Metadata-Version: 1.0
Name: oauth1-provider
Version: 0.2.0
Summary: OAuth 1.0 Provider with Redis in Python
Home-page: https://github.com/tistaharahap/oauth1-provider-redis-py/
Author: Batista Harahap
Author-email: batista@bango29.com
License: MIT
Description: # OAuth 1.0a Provider with Redis in Python
        
        I want to build a scalable OAuth 1.0a Provider that is easy to subclass specifically in authenticating users against
        various databases.
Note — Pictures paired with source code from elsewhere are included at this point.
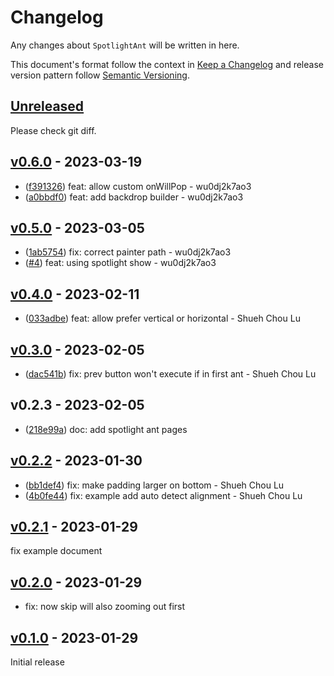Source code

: # Changelog

Any changes about `SpotlightAnt` will be written in here.

This document's format follow the context in [Keep a Changelog](https://keepachangelog.com/en/1.0.0/) and release version pattern follow [Semantic Versioning](https://semver.org/spec/v2.0.0.html).

## [Unreleased]

Please check git diff.

## [v0.6.0] - 2023-03-19

-   ([f391326](https://github.com/evan361425/flutter-spotlight-ant/commit/f39132662c1be3f1659a0db3c8e15d7df3ce7945)) feat: allow custom onWillPop - wu0dj2k7ao3
-   ([a0bbdf0](https://github.com/evan361425/flutter-spotlight-ant/commit/a0bbdf08686a2f09aa78deb613b3283cc82ccbee)) feat: add backdrop builder - wu0dj2k7ao3

## [v0.5.0] - 2023-03-05

-   ([1ab5754](https://github.com/evan361425/flutter-spotlight-ant/commit/1ab5754e218603f0775542129bd85babd86384e1)) fix: correct painter path - wu0dj2k7ao3
-   ([#4](https://github.com/evan361425/flutter-spotlight-ant/pull/4)) feat: using spotlight show - wu0dj2k7ao3

## [v0.4.0] - 2023-02-11

-   ([033adbe](https://github.com/evan361425/flutter-spotlight-ant/commit/033adbe9e7d2cf1e3dcf3e3c5c198e2e6aa21792)) feat: allow prefer vertical or horizontal - Shueh Chou Lu

## [v0.3.0] - 2023-02-05

-   ([dac541b](https://github.com/evan361425/flutter-spotlight-ant/commit/dac541b81b4b38dc8e63cc0044302b72055dee7a)) fix: prev button won't execute if in first ant - Shueh Chou Lu

## v0.2.3 - 2023-02-05

-   ([218e99a](https://github.com/evan361425/flutter-spotlight-ant/commit/218e99aede3a741b4a8bcbffd9e27b23e9776265)) doc: add spotlight ant pages

## [v0.2.2] - 2023-01-30

-   ([bb1def4](https://github.com/evan361425/flutter-spotlight-ant/commit/bb1def47264fe5e829dfb7156e6291f9fdcb8edb)) fix: make padding larger on bottom - Shueh Chou Lu
-   ([4b0fe44](https://github.com/evan361425/flutter-spotlight-ant/commit/4b0fe44866fcb1e0ff62e1ca77bc271ee00b6673)) fix: example add auto detect alignment - Shueh Chou Lu

## [v0.2.1] - 2023-01-29

fix example document

## [v0.2.0] - 2023-01-29

-   fix: now skip will also zooming out first

## [v0.1.0] - 2023-01-29

Initial release

[unreleased]: https://github.com/evan361425/flutter-spotlight-ant/compare/v0.6.0...HEAD
[v0.6.0]: https://github.com/evan361425/flutter-spotlight-ant/compare/v0.5.0...v0.6.0
[v0.5.0]: https://github.com/evan361425/flutter-spotlight-ant/compare/v0.4.0...v0.5.0
[v0.4.0]: https://github.com/evan361425/flutter-spotlight-ant/compare/v0.3.0...v0.4.0
[v0.3.0]: https://github.com/evan361425/flutter-spotlight-ant/compare/v0.2.3...v0.3.0
[v0.2.2]: https://github.com/evan361425/flutter-spotlight-ant/compare/v0.2.2...v0.2.3
[v0.2.1]: https://github.com/evan361425/flutter-spotlight-ant/compare/v0.2.0...v0.2.1
[v0.2.0]: https://github.com/evan361425/flutter-spotlight-ant/compare/v0.1.0...v0.2.0
[v0.1.0]: https://github.com/evan361425/flutter-spotlight-ant/compare/commits
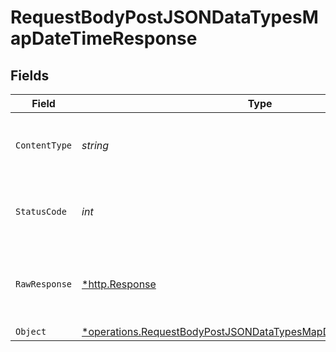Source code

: # RequestBodyPostJSONDataTypesMapDateTimeResponse


## Fields

| Field                                                                                                                                             | Type                                                                                                                                              | Required                                                                                                                                          | Description                                                                                                                                       |
| ------------------------------------------------------------------------------------------------------------------------------------------------- | ------------------------------------------------------------------------------------------------------------------------------------------------- | ------------------------------------------------------------------------------------------------------------------------------------------------- | ------------------------------------------------------------------------------------------------------------------------------------------------- |
| `ContentType`                                                                                                                                     | *string*                                                                                                                                          | :heavy_check_mark:                                                                                                                                | HTTP response content type for this operation                                                                                                     |
| `StatusCode`                                                                                                                                      | *int*                                                                                                                                             | :heavy_check_mark:                                                                                                                                | HTTP response status code for this operation                                                                                                      |
| `RawResponse`                                                                                                                                     | [*http.Response](https://pkg.go.dev/net/http#Response)                                                                                            | :heavy_minus_sign:                                                                                                                                | Raw HTTP response; suitable for custom response parsing                                                                                           |
| `Object`                                                                                                                                          | [*operations.RequestBodyPostJSONDataTypesMapDateTimeResponseBody](../../models/operations/requestbodypostjsondatatypesmapdatetimeresponsebody.md) | :heavy_minus_sign:                                                                                                                                | OK                                                                                                                                                |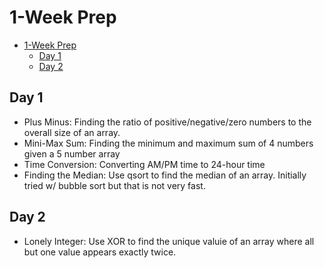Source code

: # 1-Week Prep

- [1-Week Prep](#1-week-prep)
  - [Day 1](#day-1)
  - [Day 2](#day-2)

## Day 1
- Plus Minus: Finding the ratio of positive/negative/zero numbers to the overall size of an array.
- Mini-Max Sum: Finding the minimum and maximum sum of 4 numbers given a 5 number array
- Time Conversion: Converting AM/PM time to 24-hour time
- Finding the Median: Use qsort to find the median of an array. Initially tried w/ bubble sort but that is not very fast.

## Day 2
- Lonely Integer:  Use XOR to find the unique valuie of an array where all but one value appears exactly twice.
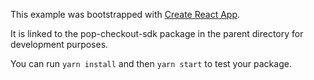 This example was bootstrapped with [Create React App](https://github.com/facebook/create-react-app).

It is linked to the pop-checkout-sdk package in the parent directory for development purposes.

You can run `yarn install` and then `yarn start` to test your package.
Focuses in leveraging performance by using Redis as the primary OAuth Provider backend, user
        authentications can be handled differently using any other databases.
        
        Coded against [RFC5849](http://tools.ietf.org/html/rfc5849) so please excuse any mishaps, everyone is welcomed to fork
        and send pull requests.
        
        ## Compatibility Against [RFC5849](http://tools.ietf.org/html/rfc5849)
        
        With this README, I have no plans in supporting 3 legged authentications. I am only supporting XAuth at the moment.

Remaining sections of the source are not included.